Estimating nonlinear models
By default, only the first-order solution, but not the steady state is
updated (recomputed) in each iteration before the likelihood is
evaluated. This behavior is controled by two options, Solve=
(true
by default) and Sstate=
(false
by default). If some of the
estimated parameters do affect the steady state of the model, the option
Sstate=
needs to be set to true
or to a cell array with
steady-state options, as in the function sstate
,
otherwise the results will be groslly inaccurate or a valid first-order
solution will be impossible to find.
When steady state is recomputed in each iteration, you may also want to
use the option Chksstate=
to require that a steady-state check for
all model equations be performed.
User-supplied Optimization (Minimization) Routine
You can supply a function handle to your own minimization routine through
the option Solver=
. This routine will be used instead of the Optim
Tbx's fminunc
or fmincon
functions. The user-supplied function is
expected to take at least five input arguments and return three output
arguments:
[pEst, ObjEst, Hess] = yourminfunc(F, P0, PLow, PHigh, OptimSet)

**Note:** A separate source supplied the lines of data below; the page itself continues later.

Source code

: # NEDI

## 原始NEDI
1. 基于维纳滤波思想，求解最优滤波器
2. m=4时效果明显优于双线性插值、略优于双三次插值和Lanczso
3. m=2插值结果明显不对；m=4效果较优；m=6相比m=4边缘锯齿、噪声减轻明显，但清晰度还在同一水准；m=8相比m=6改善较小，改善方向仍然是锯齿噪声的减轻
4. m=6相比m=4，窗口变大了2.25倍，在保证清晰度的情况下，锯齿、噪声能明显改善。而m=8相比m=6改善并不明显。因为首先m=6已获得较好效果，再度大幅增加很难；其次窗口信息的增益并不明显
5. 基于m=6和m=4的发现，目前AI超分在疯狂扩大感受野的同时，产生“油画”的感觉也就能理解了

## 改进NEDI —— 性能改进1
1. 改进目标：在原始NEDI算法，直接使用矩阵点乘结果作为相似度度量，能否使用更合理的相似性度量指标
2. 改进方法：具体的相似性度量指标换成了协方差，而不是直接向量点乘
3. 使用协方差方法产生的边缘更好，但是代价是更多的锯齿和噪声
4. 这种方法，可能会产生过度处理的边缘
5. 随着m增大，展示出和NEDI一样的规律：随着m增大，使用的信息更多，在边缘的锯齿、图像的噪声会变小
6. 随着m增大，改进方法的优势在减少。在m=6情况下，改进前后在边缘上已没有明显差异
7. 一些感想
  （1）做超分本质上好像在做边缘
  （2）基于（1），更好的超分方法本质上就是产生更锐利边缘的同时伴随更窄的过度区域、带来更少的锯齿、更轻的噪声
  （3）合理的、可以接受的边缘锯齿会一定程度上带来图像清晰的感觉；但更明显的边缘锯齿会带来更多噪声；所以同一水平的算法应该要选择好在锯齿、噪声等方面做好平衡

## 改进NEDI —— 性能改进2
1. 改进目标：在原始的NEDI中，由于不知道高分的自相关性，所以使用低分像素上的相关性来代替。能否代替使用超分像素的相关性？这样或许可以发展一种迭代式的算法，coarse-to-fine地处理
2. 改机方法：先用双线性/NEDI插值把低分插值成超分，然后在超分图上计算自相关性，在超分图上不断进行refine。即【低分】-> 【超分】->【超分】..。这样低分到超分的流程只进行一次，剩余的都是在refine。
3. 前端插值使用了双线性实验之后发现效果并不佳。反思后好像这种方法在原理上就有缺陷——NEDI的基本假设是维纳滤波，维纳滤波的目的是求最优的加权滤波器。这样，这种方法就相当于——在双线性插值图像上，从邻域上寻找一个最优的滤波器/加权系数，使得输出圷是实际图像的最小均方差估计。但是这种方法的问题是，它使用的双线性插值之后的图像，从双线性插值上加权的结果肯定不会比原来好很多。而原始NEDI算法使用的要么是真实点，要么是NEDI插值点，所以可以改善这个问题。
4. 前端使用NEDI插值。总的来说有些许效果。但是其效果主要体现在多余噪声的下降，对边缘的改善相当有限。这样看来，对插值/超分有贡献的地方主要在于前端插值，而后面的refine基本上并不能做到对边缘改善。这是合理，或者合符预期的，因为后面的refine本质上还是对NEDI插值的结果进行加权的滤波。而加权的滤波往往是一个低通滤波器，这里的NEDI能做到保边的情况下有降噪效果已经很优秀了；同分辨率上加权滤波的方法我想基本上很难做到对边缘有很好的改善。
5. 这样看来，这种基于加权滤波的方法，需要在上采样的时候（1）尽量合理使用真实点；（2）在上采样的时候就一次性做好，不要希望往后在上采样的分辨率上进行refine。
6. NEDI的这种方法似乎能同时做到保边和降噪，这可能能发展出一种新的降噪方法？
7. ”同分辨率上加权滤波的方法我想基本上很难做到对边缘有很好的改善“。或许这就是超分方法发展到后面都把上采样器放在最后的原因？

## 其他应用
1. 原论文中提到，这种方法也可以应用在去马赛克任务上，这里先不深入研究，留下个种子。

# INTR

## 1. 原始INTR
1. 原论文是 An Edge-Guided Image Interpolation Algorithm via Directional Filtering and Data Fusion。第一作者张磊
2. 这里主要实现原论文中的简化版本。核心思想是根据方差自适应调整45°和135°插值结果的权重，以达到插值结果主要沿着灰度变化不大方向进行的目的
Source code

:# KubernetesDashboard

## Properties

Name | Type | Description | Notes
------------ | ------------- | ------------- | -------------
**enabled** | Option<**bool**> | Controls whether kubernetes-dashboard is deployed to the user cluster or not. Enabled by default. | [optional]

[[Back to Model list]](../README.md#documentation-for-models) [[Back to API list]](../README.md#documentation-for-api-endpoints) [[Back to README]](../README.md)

with the following input arguments:
F
is a function handle to the function minimised;P0
is a 1-by-N vector of initial parameter values;PLow
is a 1-by-N vector of lower bounds (with-Inf
indicating no lower bound);PHigh
is a 1-by-N vector of upper bounds (withInf
indicating no upper bounds);OptimSet
is a cell array with name-value pairs entered by the user through the option'OptimSet='
. This option can be used to modify various settings related to the optimization routine, such as tolerance, number of iterations, etc. Of course, you may simply ignore it and leave this input argument unused;
and the following output arguments:
pEst
is a 1-by-N vector of estimated parameters;ObjEst
is the value of the objective function at optimum;Hess
is a N-by-N approximate Hessian matrix at optimum.
If you need to use extra input arguments in your minimization function, enter a cell array instead of a plain function handle:
{@yourminfunc, Arg1, Arg2, ...}
In that case, the solver will be called the following way:
[pEst, ObjEst, Hess] = yourminfunc(F, P0, PLow, PHigh, Opt, Arg1, Arg2, ...)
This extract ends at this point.